Supplied material:
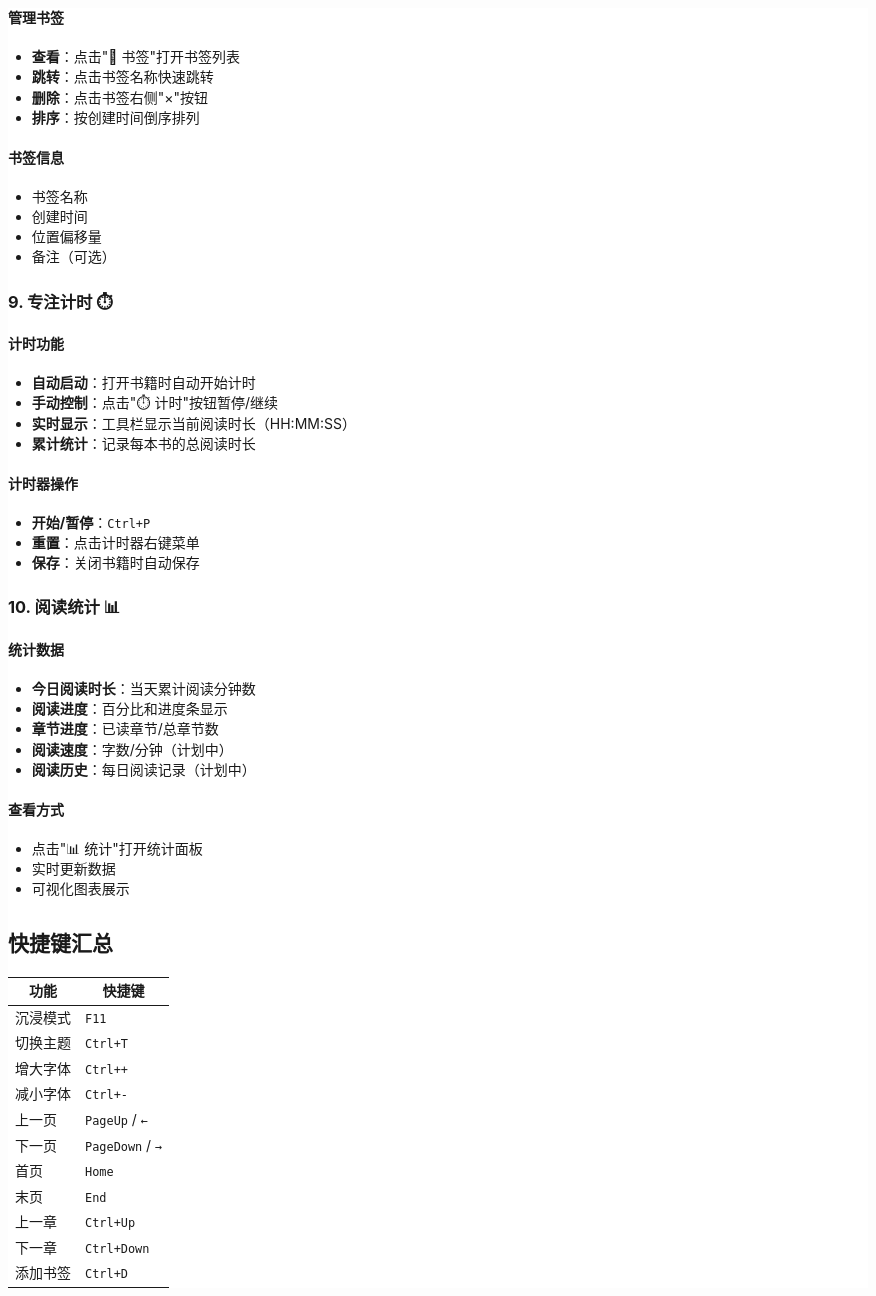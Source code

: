 #### 管理书签
- **查看**：点击"🔖 书签"打开书签列表
- **跳转**：点击书签名称快速跳转
- **删除**：点击书签右侧"×"按钮
- **排序**：按创建时间倒序排列

#### 书签信息
- 书签名称
- 创建时间
- 位置偏移量
- 备注（可选）

### 9. 专注计时 ⏱️

#### 计时功能
- **自动启动**：打开书籍时自动开始计时
- **手动控制**：点击"⏱️ 计时"按钮暂停/继续
- **实时显示**：工具栏显示当前阅读时长（HH:MM:SS）
- **累计统计**：记录每本书的总阅读时长

#### 计时器操作
- **开始/暂停**：`Ctrl+P`
- **重置**：点击计时器右键菜单
- **保存**：关闭书籍时自动保存

### 10. 阅读统计 📊

#### 统计数据
- **今日阅读时长**：当天累计阅读分钟数
- **阅读进度**：百分比和进度条显示
- **章节进度**：已读章节/总章节数
- **阅读速度**：字数/分钟（计划中）
- **阅读历史**：每日阅读记录（计划中）

#### 查看方式
- 点击"📊 统计"打开统计面板
- 实时更新数据
- 可视化图表展示

## 快捷键汇总

| 功能 | 快捷键 |
|------|--------|
| 沉浸模式 | `F11` |
| 切换主题 | `Ctrl+T` |
| 增大字体 | `Ctrl++` |
| 减小字体 | `Ctrl+-` |
| 上一页 | `PageUp` / `←` |
| 下一页 | `PageDown` / `→` |
| 首页 | `Home` |
| 末页 | `End` |
| 上一章 | `Ctrl+Up` |
| 下一章 | `Ctrl+Down` |
| 添加书签 | `Ctrl+D` |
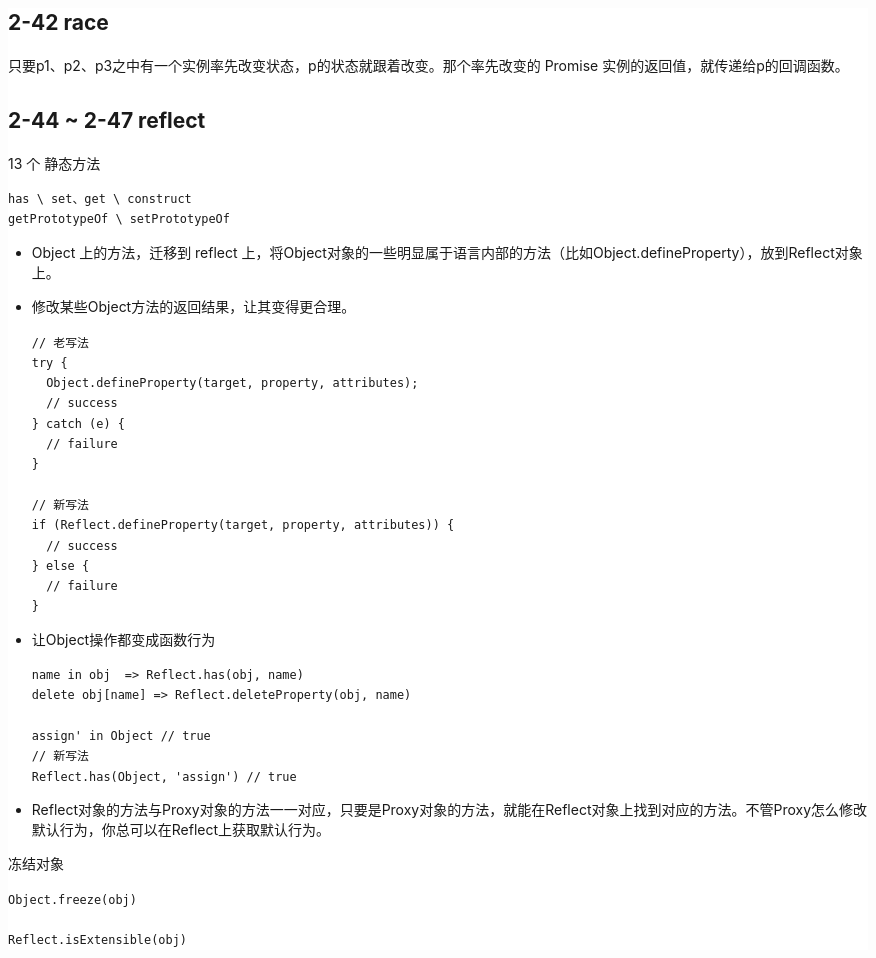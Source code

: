 


## 2-42 race



只要p1、p2、p3之中有一个实例率先改变状态，p的状态就跟着改变。那个率先改变的 Promise 实例的返回值，就传递给p的回调函数。



## 2-44 ~ 2-47 reflect

13 个 静态方法
	
	has \ set、get \ construct
	getPrototypeOf \ setPrototypeOf
	

+ Object 上的方法，迁移到 reflect 上，将Object对象的一些明显属于语言内部的方法（比如Object.defineProperty），放到Reflect对象上。

+ 修改某些Object方法的返回结果，让其变得更合理。
	
	```
	// 老写法
	try {
	  Object.defineProperty(target, property, attributes);
	  // success
	} catch (e) {
	  // failure
	}
	
	// 新写法
	if (Reflect.defineProperty(target, property, attributes)) {
	  // success
	} else {
	  // failure
	}
	```
	
+ 让Object操作都变成函数行为
	
	```
	name in obj  => Reflect.has(obj, name)
	delete obj[name] => Reflect.deleteProperty(obj, name)	
	
	assign' in Object // true
	// 新写法
	Reflect.has(Object, 'assign') // true
	```
	
+ Reflect对象的方法与Proxy对象的方法一一对应，只要是Proxy对象的方法，就能在Reflect对象上找到对应的方法。不管Proxy怎么修改默认行为，你总可以在Reflect上获取默认行为。


冻结对象

	Object.freeze(obj)
	
	Reflect.isExtensible(obj)
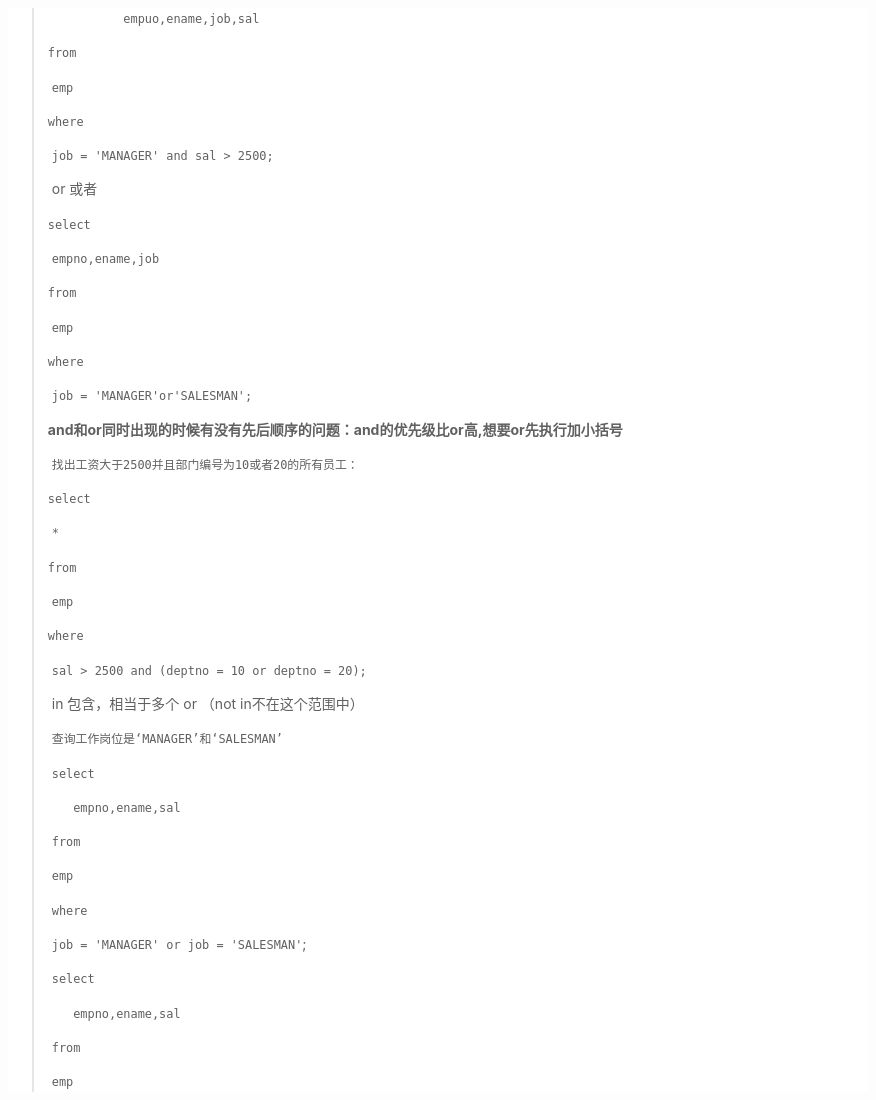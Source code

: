 > ​	`			empuo,ename,job,sal `			
>
> `	from `	
>
> ​	`emp `
>
> `where `
>
> ​	`job = 'MANAGER' and sal > 2500;`
>
> ​	or 或者
>
> `select`
>
> ​	`empno,ename,job`
>
> `from`
>
> ​	`emp`
>
> `where`
>
> ​	 `job = 'MANAGER'or'SALESMAN';`
>
> ​	**and和or同时出现的时候有没有先后顺序的问题：and的优先级比or高,想要or先执行加小括号**
>
> ​	`找出工资大于2500并且部门编号为10或者20的所有员工：`
>
> `select`
>
> ​	`*`
>
> `from`
>
> ​	`emp`
>
> `where`
>
> ​	`sal > 2500 and (deptno = 10 or deptno = 20);`
>
> ​	in 包含，相当于多个 or （not in不在这个范围中）
>
> ​	`查询工作岗位是‘MANAGER’和‘SALESMAN’`
>
> ​	`select`
>
> ​		`	empno,ename,sal`
>
> ​	`from`
>
> ​		`emp`
>
> ​	`where`
>
> ​		`job = 'MANAGER' or job = 'SALESMAN'`;
>
> ​	`select`
>
> ​		`	empno,ename,sal`
>
> ​	`from`
>
> ​		`emp`
>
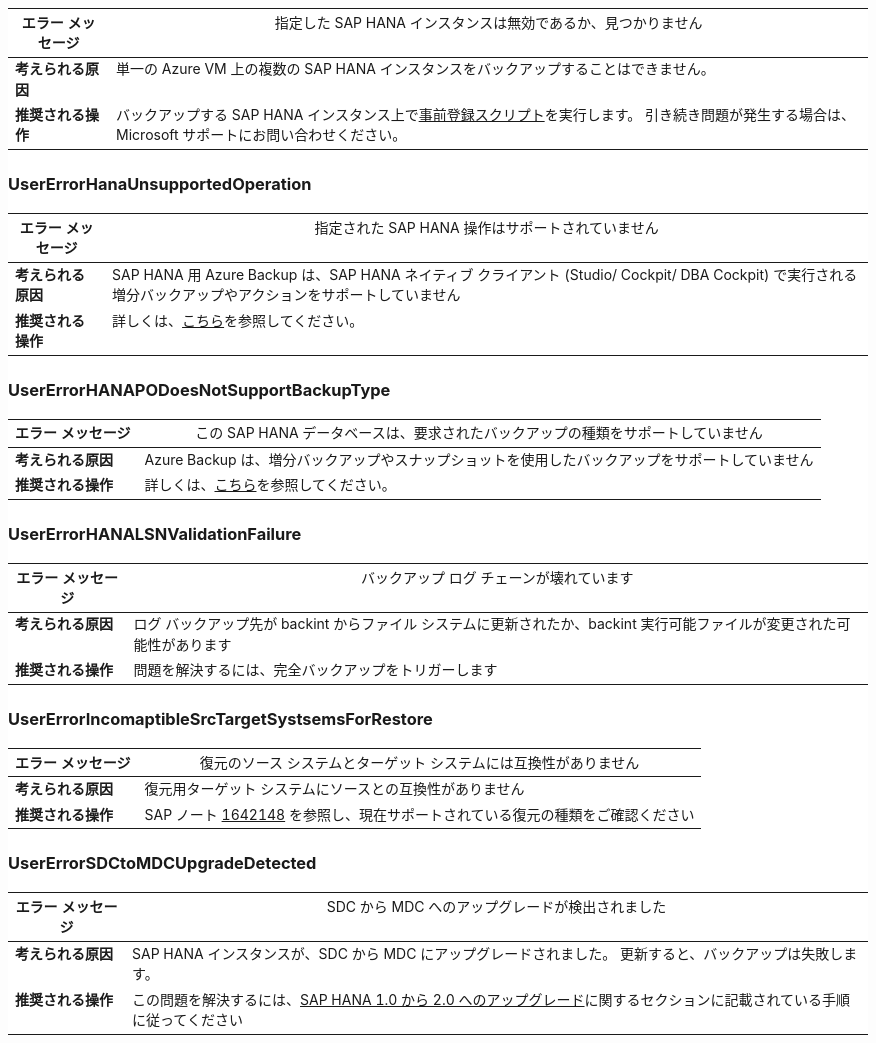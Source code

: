 | エラー メッセージ      | <span style="font-weight:normal">指定した SAP HANA インスタンスは無効であるか、見つかりません</span>  |
| ------------------ | ------------------------------------------------------------ |
| **考えられる原因**    | 単一の Azure VM 上の複数の SAP HANA インスタンスをバックアップすることはできません。 |
| **推奨される操作** | バックアップする SAP HANA インスタンス上で[事前登録スクリプト](https://aka.ms/scriptforpermsonhana)を実行します。 引き続き問題が発生する場合は、Microsoft サポートにお問い合わせください。 |

### <a name="usererrorhanaunsupportedoperation"></a>UserErrorHanaUnsupportedOperation

| エラー メッセージ      | <span style="font-weight:normal">指定された SAP HANA 操作はサポートされていません</span>              |
| ------------------ | ------------------------------------------------------------ |
| **考えられる原因**    | SAP HANA 用 Azure Backup は、SAP HANA ネイティブ クライアント (Studio/ Cockpit/ DBA Cockpit) で実行される増分バックアップやアクションをサポートしていません |
| **推奨される操作** | 詳しくは、[こちら](https://docs.microsoft.com/azure/backup/sap-hana-backup-support-matrix#scenario-support)を参照してください。 |

### <a name="usererrorhanapodoesnotsupportbackuptype"></a>UserErrorHANAPODoesNotSupportBackupType

| エラー メッセージ      | <span style="font-weight:normal">この SAP HANA データベースは、要求されたバックアップの種類をサポートしていません</span>  |
| ------------------ | ------------------------------------------------------------ |
| **考えられる原因**    | Azure Backup は、増分バックアップやスナップショットを使用したバックアップをサポートしていません |
| **推奨される操作** | 詳しくは、[こちら](https://docs.microsoft.com/azure/backup/sap-hana-backup-support-matrix#scenario-support)を参照してください。 |

### <a name="usererrorhanalsnvalidationfailure"></a>UserErrorHANALSNValidationFailure

| エラー メッセージ      | <span style="font-weight:normal">バックアップ ログ チェーンが壊れています</span>                                    |
| ------------------ | ------------------------------------------------------------ |
| **考えられる原因**    | ログ バックアップ先が backint からファイル システムに更新されたか、backint 実行可能ファイルが変更された可能性があります |
| **推奨される操作** | 問題を解決するには、完全バックアップをトリガーします                   |

### <a name="usererrorincomaptiblesrctargetsystsemsforrestore"></a>UserErrorIncomaptibleSrcTargetSystsemsForRestore

| エラー メッセージ      | <span style="font-weight:normal">復元のソース システムとターゲット システムには互換性がありません</span>    |
| ------------------ | ------------------------------------------------------------ |
| **考えられる原因**    | 復元用ターゲット システムにソースとの互換性がありません |
| **推奨される操作** | SAP ノート [1642148](https://launchpad.support.sap.com/#/notes/1642148) を参照し、現在サポートされている復元の種類をご確認ください |

### <a name="usererrorsdctomdcupgradedetected"></a>UserErrorSDCtoMDCUpgradeDetected

| エラー メッセージ      | <span style="font-weight:normal">SDC から MDC へのアップグレードが検出されました</span>                                   |
| ------------------ | ------------------------------------------------------------ |
| **考えられる原因**    | SAP HANA インスタンスが、SDC から MDC にアップグレードされました。 更新すると、バックアップは失敗します。 |
| **推奨される操作** | この問題を解決するには、[SAP HANA 1.0 から 2.0 へのアップグレード](https://docs.microsoft.com/azure/backup/backup-azure-sap-hana-database-troubleshoot#upgrading-from-sap-hana-10-to-20)に関するセクションに記載されている手順に従ってください |

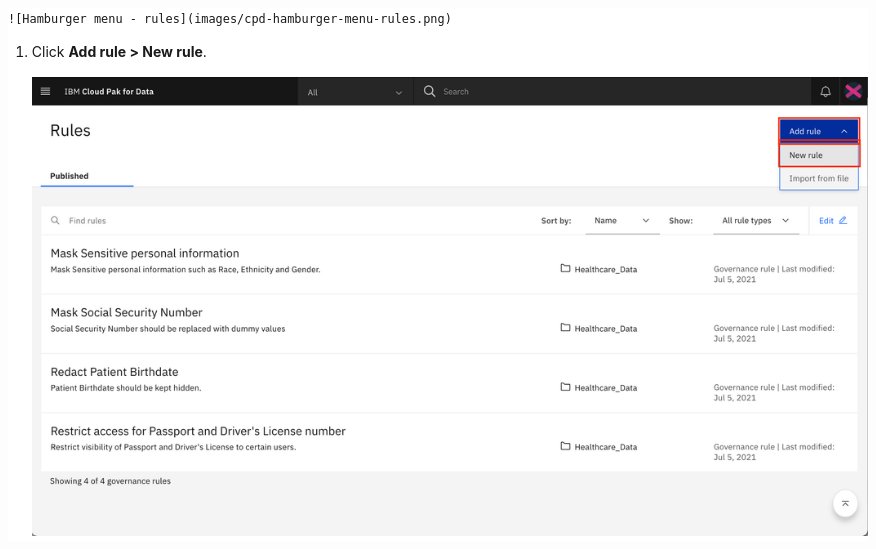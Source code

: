     ![Hamburger menu - rules](images/cpd-hamburger-menu-rules.png)

1. Click **Add rule > New rule**.

    ![Rules - add new](images/cpd-add-new-rule.png)
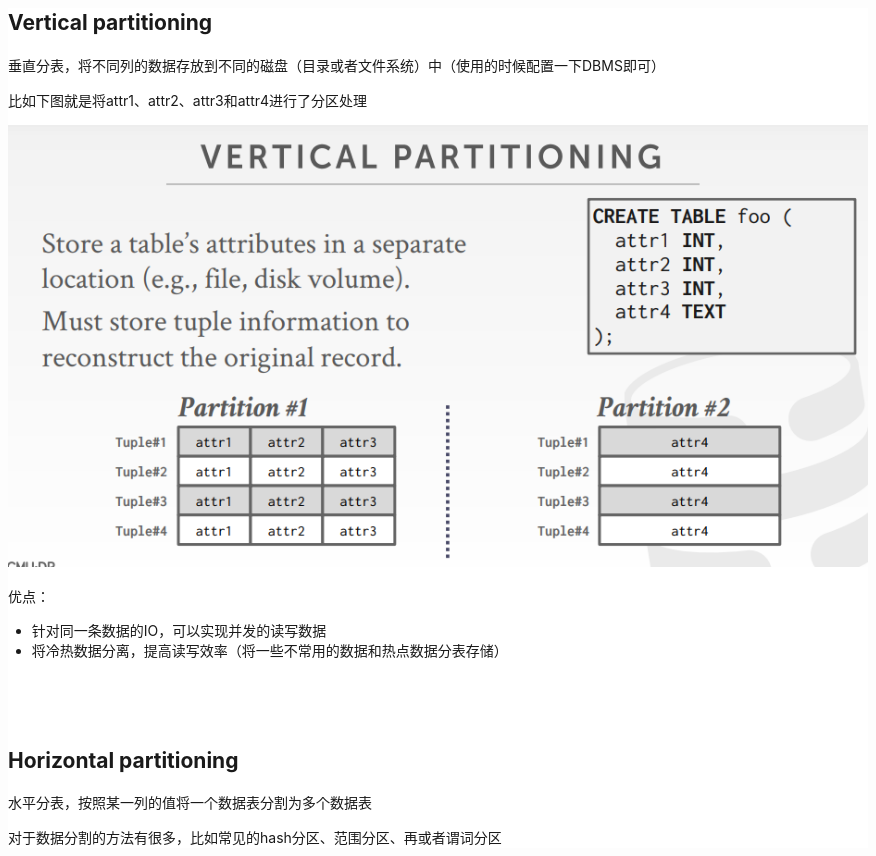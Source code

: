 ## Vertical partitioning

垂直分表，将不同列的数据存放到不同的磁盘（目录或者文件系统）中（使用的时候配置一下DBMS即可）

比如下图就是将attr1、attr2、attr3和attr4进行了分区处理

<img src="\medias\12-Query-Execution-Part-II\vertical partitioning.png" style="zoom:150%;" />

<br/>

优点：

- 针对同一条数据的IO，可以实现并发的读写数据
- 将冷热数据分离，提高读写效率（将一些不常用的数据和热点数据分表存储）

<br/>

<br/>

## Horizontal partitioning

水平分表，按照某一列的值将一个数据表分割为多个数据表

对于数据分割的方法有很多，比如常见的hash分区、范围分区、再或者谓词分区
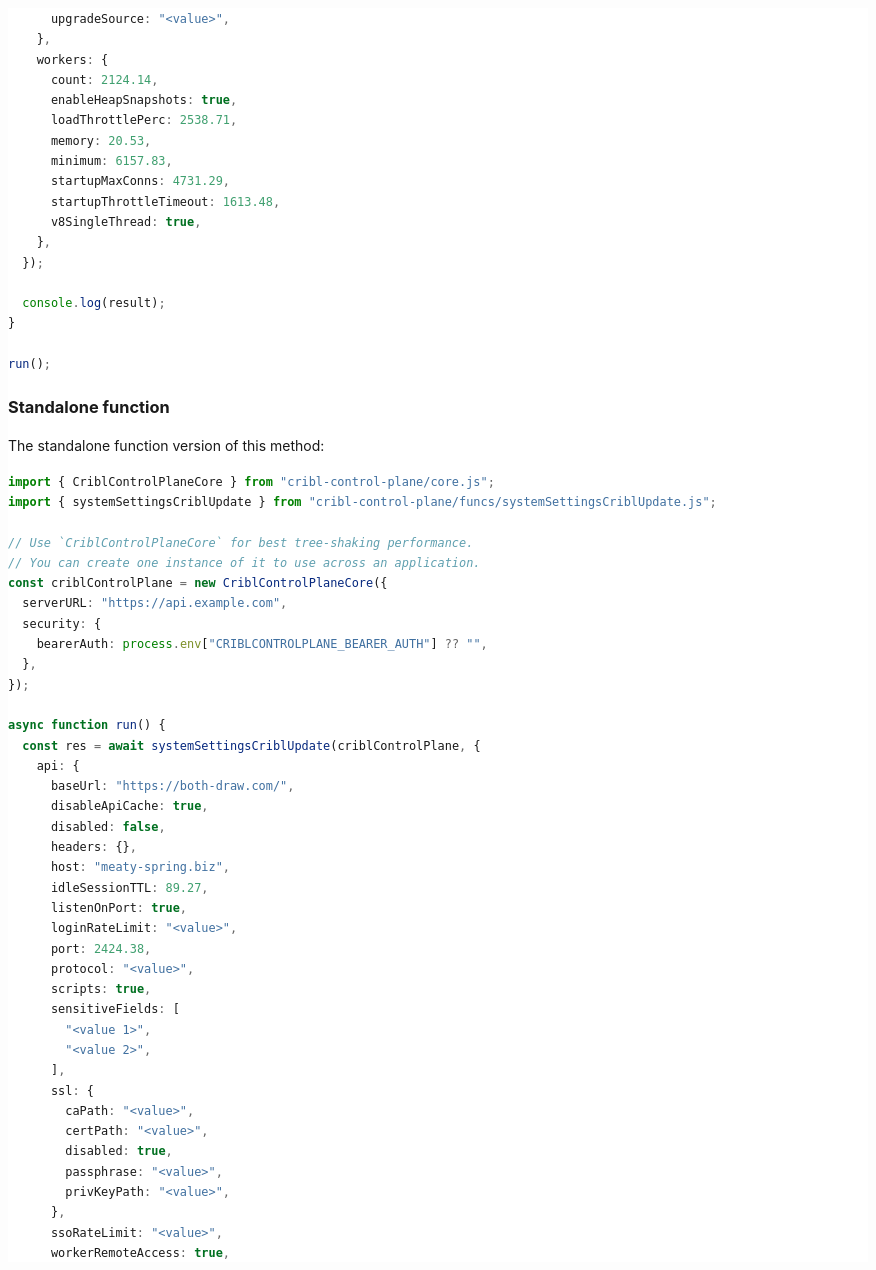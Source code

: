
 ```typescript
      upgradeSource: "<value>",
    },
    workers: {
      count: 2124.14,
      enableHeapSnapshots: true,
      loadThrottlePerc: 2538.71,
      memory: 20.53,
      minimum: 6157.83,
      startupMaxConns: 4731.29,
      startupThrottleTimeout: 1613.48,
      v8SingleThread: true,
    },
  });

  console.log(result);
}

run();
```

### Standalone function

The standalone function version of this method:

```typescript
import { CriblControlPlaneCore } from "cribl-control-plane/core.js";
import { systemSettingsCriblUpdate } from "cribl-control-plane/funcs/systemSettingsCriblUpdate.js";

// Use `CriblControlPlaneCore` for best tree-shaking performance.
// You can create one instance of it to use across an application.
const criblControlPlane = new CriblControlPlaneCore({
  serverURL: "https://api.example.com",
  security: {
    bearerAuth: process.env["CRIBLCONTROLPLANE_BEARER_AUTH"] ?? "",
  },
});

async function run() {
  const res = await systemSettingsCriblUpdate(criblControlPlane, {
    api: {
      baseUrl: "https://both-draw.com/",
      disableApiCache: true,
      disabled: false,
      headers: {},
      host: "meaty-spring.biz",
      idleSessionTTL: 89.27,
      listenOnPort: true,
      loginRateLimit: "<value>",
      port: 2424.38,
      protocol: "<value>",
      scripts: true,
      sensitiveFields: [
        "<value 1>",
        "<value 2>",
      ],
      ssl: {
        caPath: "<value>",
        certPath: "<value>",
        disabled: true,
        passphrase: "<value>",
        privKeyPath: "<value>",
      },
      ssoRateLimit: "<value>",
      workerRemoteAccess: true,
```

Your goal:
Could you reproduce exactly the lines from the first line of the listing through the line containing "- **实时显示**：工具栏显示当前阅读时长（HH:MM:SS）", both included, with pictures left out?

Response:
Source code

: #### 管理书签
- **查看**：点击"🔖 书签"打开书签列表
- **跳转**：点击书签名称快速跳转
- **删除**：点击书签右侧"×"按钮
- **排序**：按创建时间倒序排列

#### 书签信息
- 书签名称
- 创建时间
- 位置偏移量
- 备注（可选）

### 9. 专注计时 ⏱️

#### 计时功能
- **自动启动**：打开书籍时自动开始计时
- **手动控制**：点击"⏱️ 计时"按钮暂停/继续
- **实时显示**：工具栏显示当前阅读时长（HH:MM:SS）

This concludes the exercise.